- What to do:
Filter the entries below, keeping only lines with the word "collector".

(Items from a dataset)
....

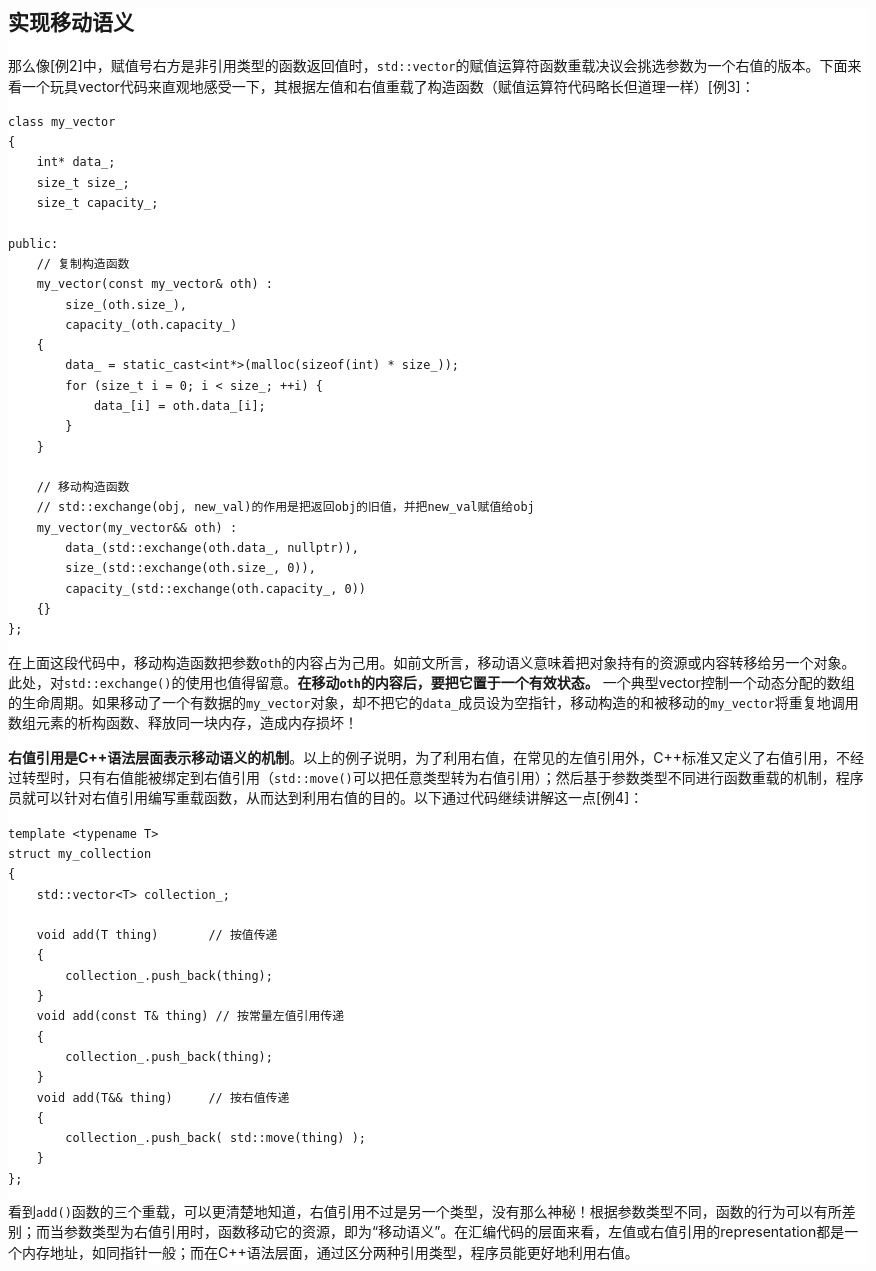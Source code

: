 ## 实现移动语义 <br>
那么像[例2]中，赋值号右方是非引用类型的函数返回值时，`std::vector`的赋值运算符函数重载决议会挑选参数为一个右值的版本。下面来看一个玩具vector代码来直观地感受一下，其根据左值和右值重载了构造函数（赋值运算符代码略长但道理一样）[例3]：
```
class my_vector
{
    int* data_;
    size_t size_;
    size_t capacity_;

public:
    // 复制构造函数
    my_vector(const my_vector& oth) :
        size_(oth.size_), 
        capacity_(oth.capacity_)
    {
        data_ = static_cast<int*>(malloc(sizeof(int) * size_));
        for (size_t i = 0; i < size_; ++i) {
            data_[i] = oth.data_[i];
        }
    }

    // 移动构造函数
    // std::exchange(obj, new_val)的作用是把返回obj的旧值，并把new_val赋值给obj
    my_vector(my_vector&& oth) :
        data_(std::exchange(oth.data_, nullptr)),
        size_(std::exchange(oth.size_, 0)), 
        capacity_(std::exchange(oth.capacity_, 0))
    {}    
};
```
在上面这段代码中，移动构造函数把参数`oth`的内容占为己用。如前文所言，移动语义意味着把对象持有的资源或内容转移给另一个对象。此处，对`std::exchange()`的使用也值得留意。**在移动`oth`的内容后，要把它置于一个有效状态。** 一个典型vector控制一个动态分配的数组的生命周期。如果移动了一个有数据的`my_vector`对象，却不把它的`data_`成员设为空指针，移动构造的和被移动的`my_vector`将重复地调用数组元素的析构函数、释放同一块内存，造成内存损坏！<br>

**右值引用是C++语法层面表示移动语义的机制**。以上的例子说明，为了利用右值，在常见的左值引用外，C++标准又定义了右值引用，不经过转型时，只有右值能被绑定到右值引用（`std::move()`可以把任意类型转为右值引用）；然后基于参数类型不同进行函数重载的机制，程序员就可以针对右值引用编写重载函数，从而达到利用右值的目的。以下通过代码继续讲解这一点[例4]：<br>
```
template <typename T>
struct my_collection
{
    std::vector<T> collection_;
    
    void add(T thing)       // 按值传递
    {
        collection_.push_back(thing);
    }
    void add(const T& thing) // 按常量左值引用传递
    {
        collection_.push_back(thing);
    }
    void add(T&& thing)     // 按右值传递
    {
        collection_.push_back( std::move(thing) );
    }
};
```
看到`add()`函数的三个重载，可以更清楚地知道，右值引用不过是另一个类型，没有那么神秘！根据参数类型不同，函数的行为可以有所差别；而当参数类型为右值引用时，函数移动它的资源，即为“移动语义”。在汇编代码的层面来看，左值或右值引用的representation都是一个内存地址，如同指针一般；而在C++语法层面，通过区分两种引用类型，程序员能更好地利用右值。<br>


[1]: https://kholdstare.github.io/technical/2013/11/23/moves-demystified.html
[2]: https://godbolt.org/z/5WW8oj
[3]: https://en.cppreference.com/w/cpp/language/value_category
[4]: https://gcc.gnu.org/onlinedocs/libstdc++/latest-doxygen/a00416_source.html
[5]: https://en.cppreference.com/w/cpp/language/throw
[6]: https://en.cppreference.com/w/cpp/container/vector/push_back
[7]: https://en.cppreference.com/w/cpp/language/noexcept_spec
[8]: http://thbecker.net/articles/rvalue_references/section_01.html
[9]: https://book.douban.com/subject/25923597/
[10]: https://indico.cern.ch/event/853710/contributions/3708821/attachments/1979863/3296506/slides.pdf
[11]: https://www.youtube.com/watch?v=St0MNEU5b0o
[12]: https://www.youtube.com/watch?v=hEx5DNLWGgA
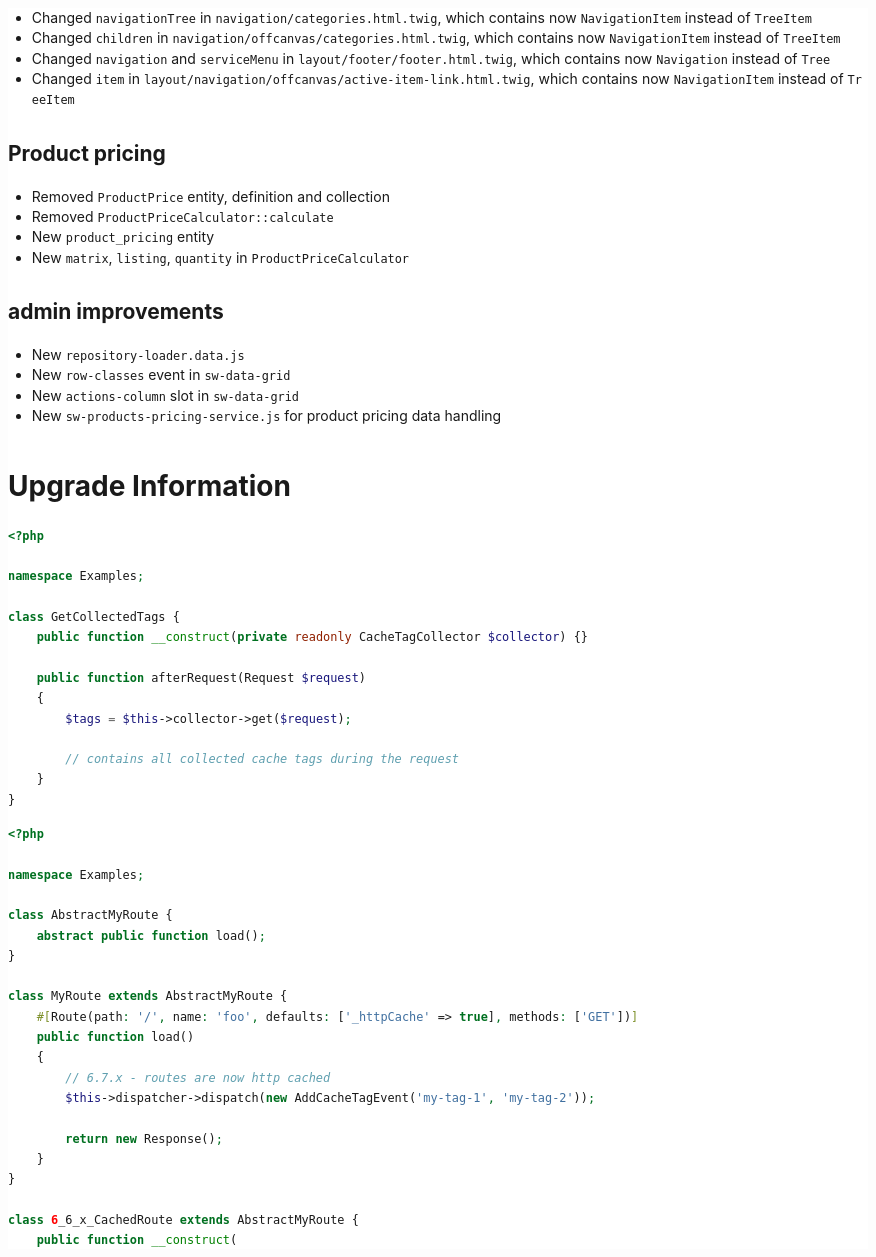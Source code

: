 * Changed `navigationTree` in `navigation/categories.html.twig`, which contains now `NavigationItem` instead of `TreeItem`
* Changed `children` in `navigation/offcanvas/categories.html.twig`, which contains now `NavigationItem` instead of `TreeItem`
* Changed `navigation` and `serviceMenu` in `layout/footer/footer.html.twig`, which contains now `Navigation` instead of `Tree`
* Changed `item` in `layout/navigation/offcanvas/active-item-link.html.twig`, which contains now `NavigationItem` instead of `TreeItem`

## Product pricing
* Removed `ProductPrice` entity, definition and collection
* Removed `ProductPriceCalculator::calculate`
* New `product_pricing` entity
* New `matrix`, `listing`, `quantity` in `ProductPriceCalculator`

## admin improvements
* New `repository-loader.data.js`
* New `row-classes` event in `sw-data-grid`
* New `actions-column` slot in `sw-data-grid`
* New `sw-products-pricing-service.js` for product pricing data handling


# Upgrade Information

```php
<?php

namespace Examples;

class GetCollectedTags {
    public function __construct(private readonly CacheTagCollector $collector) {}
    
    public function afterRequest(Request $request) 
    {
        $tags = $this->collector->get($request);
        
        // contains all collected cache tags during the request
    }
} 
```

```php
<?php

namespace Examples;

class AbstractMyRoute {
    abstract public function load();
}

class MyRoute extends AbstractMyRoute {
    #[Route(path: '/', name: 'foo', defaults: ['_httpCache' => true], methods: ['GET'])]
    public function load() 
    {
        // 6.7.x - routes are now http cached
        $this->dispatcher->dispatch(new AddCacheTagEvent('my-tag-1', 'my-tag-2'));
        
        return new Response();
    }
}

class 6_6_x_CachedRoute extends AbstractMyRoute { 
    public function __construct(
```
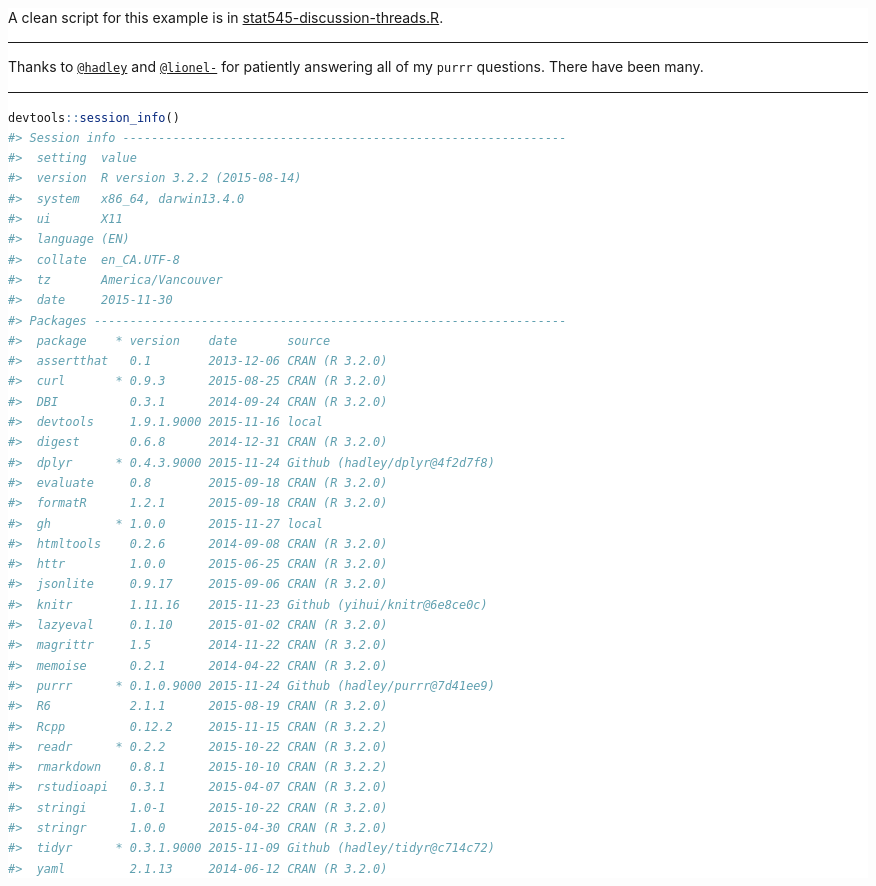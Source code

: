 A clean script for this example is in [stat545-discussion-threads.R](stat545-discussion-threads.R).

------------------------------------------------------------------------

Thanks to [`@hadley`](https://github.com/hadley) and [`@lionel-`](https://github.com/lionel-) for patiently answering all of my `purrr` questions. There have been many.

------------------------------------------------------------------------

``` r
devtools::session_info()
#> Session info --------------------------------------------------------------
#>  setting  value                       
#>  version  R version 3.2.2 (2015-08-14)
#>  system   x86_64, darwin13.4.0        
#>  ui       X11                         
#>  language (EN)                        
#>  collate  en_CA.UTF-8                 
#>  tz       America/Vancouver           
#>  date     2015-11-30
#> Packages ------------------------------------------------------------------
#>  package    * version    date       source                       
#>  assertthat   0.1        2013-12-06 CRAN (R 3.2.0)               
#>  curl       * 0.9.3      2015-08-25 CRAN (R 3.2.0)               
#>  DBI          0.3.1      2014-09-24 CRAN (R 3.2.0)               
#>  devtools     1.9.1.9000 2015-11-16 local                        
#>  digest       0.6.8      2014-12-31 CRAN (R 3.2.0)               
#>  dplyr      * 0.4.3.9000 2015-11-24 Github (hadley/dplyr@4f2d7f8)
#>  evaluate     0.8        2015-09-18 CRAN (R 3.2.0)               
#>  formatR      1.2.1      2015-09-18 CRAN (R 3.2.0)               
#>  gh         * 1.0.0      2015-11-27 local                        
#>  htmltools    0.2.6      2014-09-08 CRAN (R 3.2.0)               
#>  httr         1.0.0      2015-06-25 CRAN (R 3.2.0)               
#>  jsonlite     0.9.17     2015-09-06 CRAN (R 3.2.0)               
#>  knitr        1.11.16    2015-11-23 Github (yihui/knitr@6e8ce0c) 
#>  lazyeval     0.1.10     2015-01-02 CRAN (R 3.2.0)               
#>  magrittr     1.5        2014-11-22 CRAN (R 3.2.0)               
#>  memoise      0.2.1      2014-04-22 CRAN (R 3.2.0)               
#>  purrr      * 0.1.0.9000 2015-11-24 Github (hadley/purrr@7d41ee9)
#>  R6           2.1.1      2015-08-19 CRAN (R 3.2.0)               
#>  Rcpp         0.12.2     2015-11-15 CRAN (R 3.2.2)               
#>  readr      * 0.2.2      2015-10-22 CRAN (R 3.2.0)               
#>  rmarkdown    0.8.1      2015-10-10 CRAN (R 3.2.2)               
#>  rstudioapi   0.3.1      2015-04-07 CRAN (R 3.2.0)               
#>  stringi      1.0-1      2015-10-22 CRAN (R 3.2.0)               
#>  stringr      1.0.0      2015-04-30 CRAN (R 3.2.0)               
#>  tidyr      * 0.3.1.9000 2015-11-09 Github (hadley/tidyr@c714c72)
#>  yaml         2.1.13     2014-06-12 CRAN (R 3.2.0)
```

....

- Solution for this problem:
    public function __construct(private readonly CacheTagCollector $collector) {}
        $tags = $this->collector->get($request);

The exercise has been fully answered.